*DATA FOR REVIEW:*
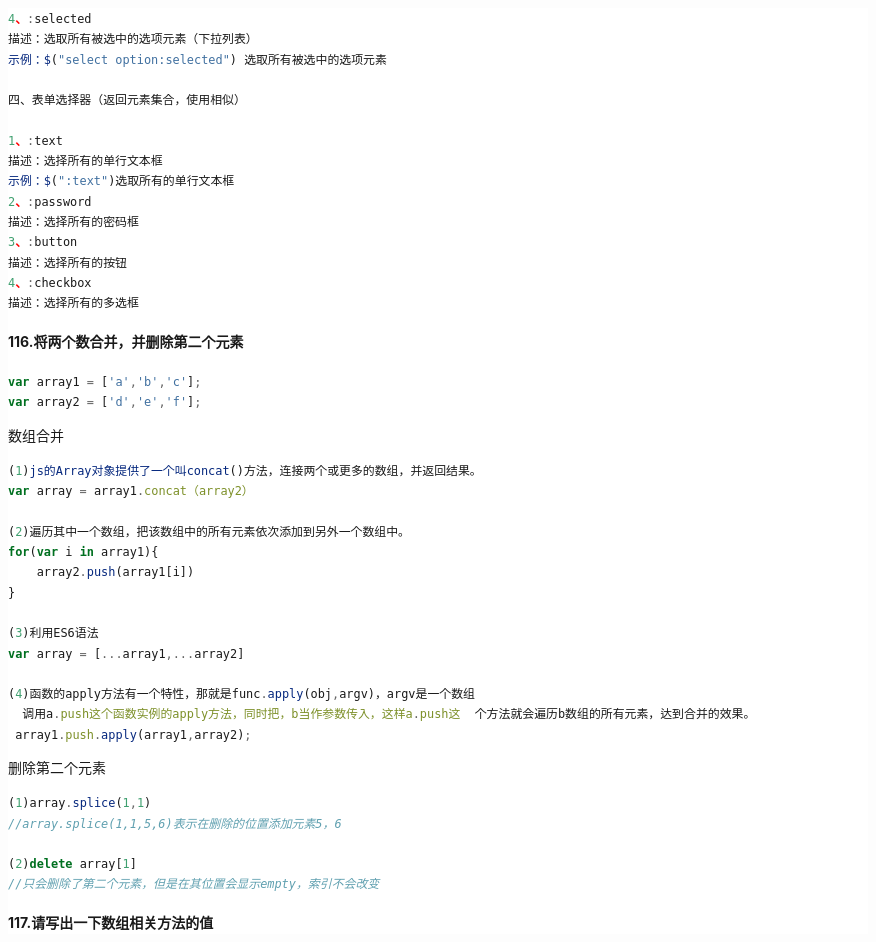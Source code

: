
 ```javascript
4、:selected
描述：选取所有被选中的选项元素（下拉列表）
示例：$("select option:selected") 选取所有被选中的选项元素

四、表单选择器（返回元素集合，使用相似）

1、:text
描述：选择所有的单行文本框
示例：$(":text")选取所有的单行文本框
2、:password
描述：选择所有的密码框
3、:button
描述：选择所有的按钮
4、:checkbox
描述：选择所有的多选框
```

#### 116.将两个数合并，并删除第二个元素

```javascript
var array1 = ['a','b','c'];
var array2 = ['d','e','f'];
```

数组合并

```javascript
(1)js的Array对象提供了一个叫concat()方法，连接两个或更多的数组，并返回结果。
var array = array1.concat（array2）

(2)遍历其中一个数组，把该数组中的所有元素依次添加到另外一个数组中。
for(var i in array1){
	array2.push(array1[i])
}

(3)利用ES6语法
var array = [...array1,...array2]

(4)函数的apply方法有一个特性，那就是func.apply(obj,argv)，argv是一个数组
  调用a.push这个函数实例的apply方法，同时把，b当作参数传入，这样a.push这	个方法就会遍历b数组的所有元素，达到合并的效果。
 array1.push.apply(array1,array2);
```

删除第二个元素

```javascript
(1)array.splice(1,1)    
//array.splice(1,1,5,6)表示在删除的位置添加元素5，6

(2)delete array[1]
//只会删除了第二个元素，但是在其位置会显示empty，索引不会改变
```

#### 117.请写出一下数组相关方法的值
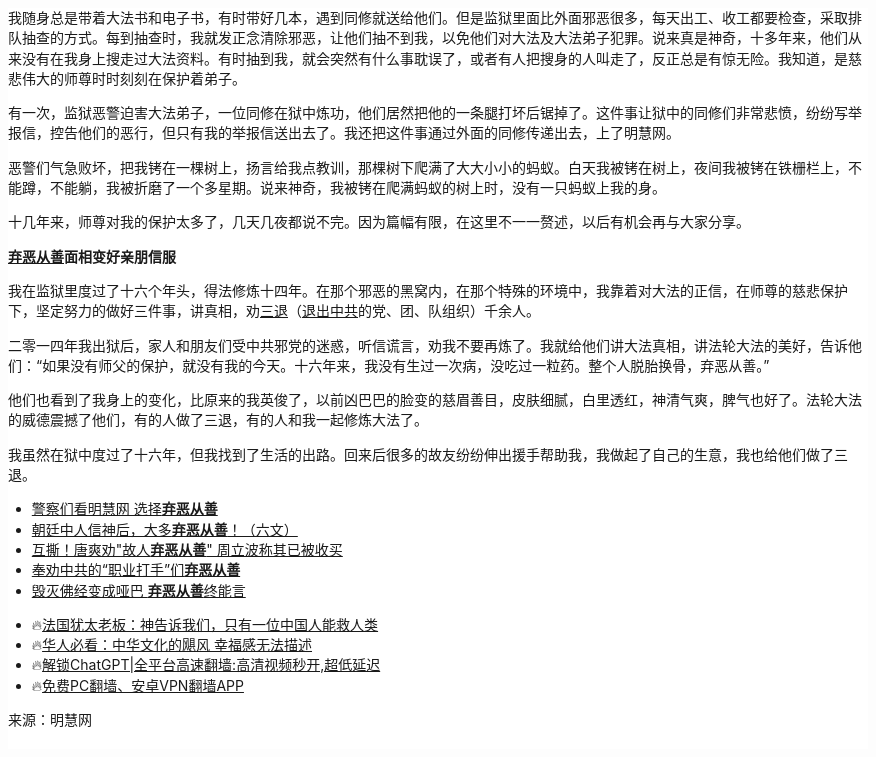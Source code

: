 <p>我随身总是带着大法书和电子书，有时带好几本，遇到同修就送给他们。但是监狱里面比外面邪恶很多，每天出工、收工都要检查，采取排队抽查的方式。每到抽查时，我就发正念清除邪恶，让他们抽不到我，以免他们对大法及大法弟子犯罪。说来真是神奇，十多年来，他们从来没有在我身上搜走过大法资料。有时抽到我，就会突然有什么事耽误了，或者有人把搜身的人叫走了，反正总是有惊无险。我知道，是慈悲伟大的师尊时时刻刻在保护着弟子。</p> <p>有一次，监狱恶警迫害大法弟子，一位同修在狱中炼功，他们居然把他的一条腿打坏后锯掉了。这件事让狱中的同修们非常悲愤，纷纷写举报信，控告他们的恶行，但只有我的举报信送出去了。我还把这件事通过外面的同修传递出去，上了明慧网。</p> <p>恶警们气急败坏，把我铐在一棵树上，扬言给我点教训，那棵树下爬满了大大小小的蚂蚁。白天我被铐在树上，夜间我被铐在铁栅栏上，不能蹲，不能躺，我被折磨了一个多星期。说来神奇，我被铐在爬满蚂蚁的树上时，没有一只蚂蚁上我的身。</p> <p>十几年来，师尊对我的保护太多了，几天几夜都说不完。因为篇幅有限，在这里不一一赘述，以后有机会再与大家分享。</p> <p><strong><a href="https://www.bannedbook.org/bnews/tag/%E5%BC%83%E6%81%B6%E4%BB%8E%E5%96%84/" class="st_tag internal_tag" rel="tag" title="标签 弃恶从善 下的日志">弃恶从善</a>面相变好亲朋信服</strong></p> <p>我在监狱里度过了十六个年头，得法修炼十四年。在那个邪恶的黑窝内，在那个特殊的环境中，我靠着对大法的正信，在师尊的慈悲保护下，坚定努力的做好三件事，讲真相，劝<span class='wp_keywordlink'><a href="http://tuidang.epochtimes.com/" title="三退-退出党团队" rel="nofollow" target="_blank">三退</a></span>（<span class='wp_keywordlink'><a href="http://tuidang.epochtimes.com/" title="退出中共" target="_blank">退出中共</a></span>的党、团、队组织）千余人。</p> <p>二零一四年我出狱后，家人和朋友们受中共邪党的迷惑，听信谎言，劝我不要再炼了。我就给他们讲大法真相，讲法轮大法的美好，告诉他们：“如果没有师父的保护，就没有我的今天。十六年来，我没有生过一次病，没吃过一粒药。整个人脱胎换骨，弃恶从善。”</p> <p>他们也看到了我身上的变化，比原来的我英俊了，以前凶巴巴的脸变的慈眉善目，皮肤细腻，白里透红，神清气爽，脾气也好了。法轮大法的威德震撼了他们，有的人做了三退，有的人和我一起修炼大法了。</p>  <p>我虽然在狱中度过了十六年，但我找到了生活的出路。回来后很多的故友纷纷伸出援手帮助我，我做起了自己的生意，我也给他们做了三退。</p> <ul class='op-related-articles' title='相关阅读'> <li><a href='https://www.bannedbook.org/bnews/comments/20220128/1685105.html' target='_blank'>警察们看明慧网 选择<b>弃恶从善</b></a></li> <li><a href='https://www.bannedbook.org/bnews/tculture/20190713/1157686.html' target='_blank'>朝廷中人信神后，大多<b>弃恶从善</b>！（六文）</a></li> <li><a href='https://www.bannedbook.org/bnews/yule/20180711/970074.html' target='_blank'>互撕！唐爽劝&quot;故人<b>弃恶从善</b>&quot; 周立波称其已被收买</a></li> <li><a href='https://www.bannedbook.org/bnews/renquan/20180213/899647.html' target='_blank'>奉劝中共的“职业打手”们<b>弃恶从善</b></a></li> <li><a href='https://www.bannedbook.org/bnews/funmedia/20170608/770930.html' target='_blank'>毁灭佛经变成哑巴 <b>弃恶从善</b>终能言</a></li> </ul> <ul class="texttj"> <li>🔥<a href="https://www.bannedbook.org/bnews/ssgc/20230219/1850782.html" target="_blank">法国犹太老板：神告诉我们，只有一位中国人能救人类</a></li> <li>🔥<a href="https://www.bannedbook.org/bnews/comments/20220220/1694796.html" target="_blank">华人必看：中华文化的飓风 幸福感无法描述</a></li> <li>🔥<a href="https://github.com/bannedbook/fanqiang/wiki/V2ray%E6%9C%BA%E5%9C%BA" target="_blank">解锁ChatGPT|全平台高速翻墙:高清视频秒开,超低延迟</a></li> <li>🔥<a href="https://github.com/bannedbook/fanqiang/wiki/%E7%A6%81%E9%97%BB%E7%BD%91%E5%AE%89%E5%8D%93%E7%BF%BB%E5%A2%99%E6%96%B0%E9%97%BBAPP" target="_blank">免费PC翻墙、安卓VPN翻墙APP</a></li> </ul><p class="src-info">来源：明慧网 </p><a name='sharetosocial'></a> <div style="margin-bottom:5px;padding-bottom:5px;clear:both"> <div id="archive-pix-1" class="banner-ads">  <div id="27602x728x90x621x_ADSLOT1" clicktrack="%%CLICK_URL_ESC%%"></div>   </div> <div id="archive-pix-2" class="banner-ads">  <div id="27556x300x250x621x_ADSLOT1" clicktrack="%%CLICK_URL_ESC%%" style="margin:0 auto;text-align:center"></div>   </div> </div>  <div id="archive-pix-1" class="banner-ads">  <div id="27603x728x90x621x_ADSLOT1" clicktrack="%%CLICK_URL_ESC%%"></div>   </div> </div>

*DIRECTIONS FOR THIS TASK:* Copy the data word for word. Pictures do not go in the copy.

*PROBLEM SOLUTION:*
Source code

:
 ```javascript
4、:selected
描述：选取所有被选中的选项元素（下拉列表）
示例：$("select option:selected") 选取所有被选中的选项元素

四、表单选择器（返回元素集合，使用相似）

1、:text
描述：选择所有的单行文本框
示例：$(":text")选取所有的单行文本框
2、:password
描述：选择所有的密码框
3、:button
描述：选择所有的按钮
4、:checkbox
描述：选择所有的多选框
```

#### 116.将两个数合并，并删除第二个元素

```javascript
var array1 = ['a','b','c'];
var array2 = ['d','e','f'];
```

数组合并

```javascript
(1)js的Array对象提供了一个叫concat()方法，连接两个或更多的数组，并返回结果。
var array = array1.concat（array2）

(2)遍历其中一个数组，把该数组中的所有元素依次添加到另外一个数组中。
for(var i in array1){
	array2.push(array1[i])
}

(3)利用ES6语法
var array = [...array1,...array2]

(4)函数的apply方法有一个特性，那就是func.apply(obj,argv)，argv是一个数组
  调用a.push这个函数实例的apply方法，同时把，b当作参数传入，这样a.push这	个方法就会遍历b数组的所有元素，达到合并的效果。
 array1.push.apply(array1,array2);
```

删除第二个元素

```javascript
(1)array.splice(1,1)    
//array.splice(1,1,5,6)表示在删除的位置添加元素5，6

(2)delete array[1]
//只会删除了第二个元素，但是在其位置会显示empty，索引不会改变
```

#### 117.请写出一下数组相关方法的值
Source code

: <p>我随身总是带着大法书和电子书，有时带好几本，遇到同修就送给他们。但是监狱里面比外面邪恶很多，每天出工、收工都要检查，采取排队抽查的方式。每到抽查时，我就发正念清除邪恶，让他们抽不到我，以免他们对大法及大法弟子犯罪。说来真是神奇，十多年来，他们从来没有在我身上搜走过大法资料。有时抽到我，就会突然有什么事耽误了，或者有人把搜身的人叫走了，反正总是有惊无险。我知道，是慈悲伟大的师尊时时刻刻在保护着弟子。</p> <p>有一次，监狱恶警迫害大法弟子，一位同修在狱中炼功，他们居然把他的一条腿打坏后锯掉了。这件事让狱中的同修们非常悲愤，纷纷写举报信，控告他们的恶行，但只有我的举报信送出去了。我还把这件事通过外面的同修传递出去，上了明慧网。</p> <p>恶警们气急败坏，把我铐在一棵树上，扬言给我点教训，那棵树下爬满了大大小小的蚂蚁。白天我被铐在树上，夜间我被铐在铁栅栏上，不能蹲，不能躺，我被折磨了一个多星期。说来神奇，我被铐在爬满蚂蚁的树上时，没有一只蚂蚁上我的身。</p> <p>十几年来，师尊对我的保护太多了，几天几夜都说不完。因为篇幅有限，在这里不一一赘述，以后有机会再与大家分享。</p> <p><strong><a href="https://www.bannedbook.org/bnews/tag/%E5%BC%83%E6%81%B6%E4%BB%8E%E5%96%84/" class="st_tag internal_tag" rel="tag" title="标签 弃恶从善 下的日志">弃恶从善</a>面相变好亲朋信服</strong></p> <p>我在监狱里度过了十六个年头，得法修炼十四年。在那个邪恶的黑窝内，在那个特殊的环境中，我靠着对大法的正信，在师尊的慈悲保护下，坚定努力的做好三件事，讲真相，劝<span class='wp_keywordlink'><a href="http://tuidang.epochtimes.com/" title="三退-退出党团队" rel="nofollow" target="_blank">三退</a></span>（<span class='wp_keywordlink'><a href="http://tuidang.epochtimes.com/" title="退出中共" target="_blank">退出中共</a></span>的党、团、队组织）千余人。</p> <p>二零一四年我出狱后，家人和朋友们受中共邪党的迷惑，听信谎言，劝我不要再炼了。我就给他们讲大法真相，讲法轮大法的美好，告诉他们：“如果没有师父的保护，就没有我的今天。十六年来，我没有生过一次病，没吃过一粒药。整个人脱胎换骨，弃恶从善。”</p> <p>他们也看到了我身上的变化，比原来的我英俊了，以前凶巴巴的脸变的慈眉善目，皮肤细腻，白里透红，神清气爽，脾气也好了。法轮大法的威德震撼了他们，有的人做了三退，有的人和我一起修炼大法了。</p>  <p>我虽然在狱中度过了十六年，但我找到了生活的出路。回来后很多的故友纷纷伸出援手帮助我，我做起了自己的生意，我也给他们做了三退。</p> <ul class='op-related-articles' title='相关阅读'> <li><a href='https://www.bannedbook.org/bnews/comments/20220128/1685105.html' target='_blank'>警察们看明慧网 选择<b>弃恶从善</b></a></li> <li><a href='https://www.bannedbook.org/bnews/tculture/20190713/1157686.html' target='_blank'>朝廷中人信神后，大多<b>弃恶从善</b>！（六文）</a></li> <li><a href='https://www.bannedbook.org/bnews/yule/20180711/970074.html' target='_blank'>互撕！唐爽劝&quot;故人<b>弃恶从善</b>&quot; 周立波称其已被收买</a></li> <li><a href='https://www.bannedbook.org/bnews/renquan/20180213/899647.html' target='_blank'>奉劝中共的“职业打手”们<b>弃恶从善</b></a></li> <li><a href='https://www.bannedbook.org/bnews/funmedia/20170608/770930.html' target='_blank'>毁灭佛经变成哑巴 <b>弃恶从善</b>终能言</a></li> </ul> <ul class="texttj"> <li>🔥<a href="https://www.bannedbook.org/bnews/ssgc/20230219/1850782.html" target="_blank">法国犹太老板：神告诉我们，只有一位中国人能救人类</a></li> <li>🔥<a href="https://www.bannedbook.org/bnews/comments/20220220/1694796.html" target="_blank">华人必看：中华文化的飓风 幸福感无法描述</a></li> <li>🔥<a href="https://github.com/bannedbook/fanqiang/wiki/V2ray%E6%9C%BA%E5%9C%BA" target="_blank">解锁ChatGPT|全平台高速翻墙:高清视频秒开,超低延迟</a></li> <li>🔥<a href="https://github.com/bannedbook/fanqiang/wiki/%E7%A6%81%E9%97%BB%E7%BD%91%E5%AE%89%E5%8D%93%E7%BF%BB%E5%A2%99%E6%96%B0%E9%97%BBAPP" target="_blank">免费PC翻墙、安卓VPN翻墙APP</a></li> </ul><p class="src-info">来源：明慧网 </p><a name='sharetosocial'></a> <div style="margin-bottom:5px;padding-bottom:5px;clear:both"> <div id="archive-pix-1" class="banner-ads">  <div id="27602x728x90x621x_ADSLOT1" clicktrack="%%CLICK_URL_ESC%%"></div>   </div> <div id="archive-pix-2" class="banner-ads">  <div id="27556x300x250x621x_ADSLOT1" clicktrack="%%CLICK_URL_ESC%%" style="margin:0 auto;text-align:center"></div>   </div> </div>  <div id="archive-pix-1" class="banner-ads">  <div id="27603x728x90x621x_ADSLOT1" clicktrack="%%CLICK_URL_ESC%%"></div>   </div> </div>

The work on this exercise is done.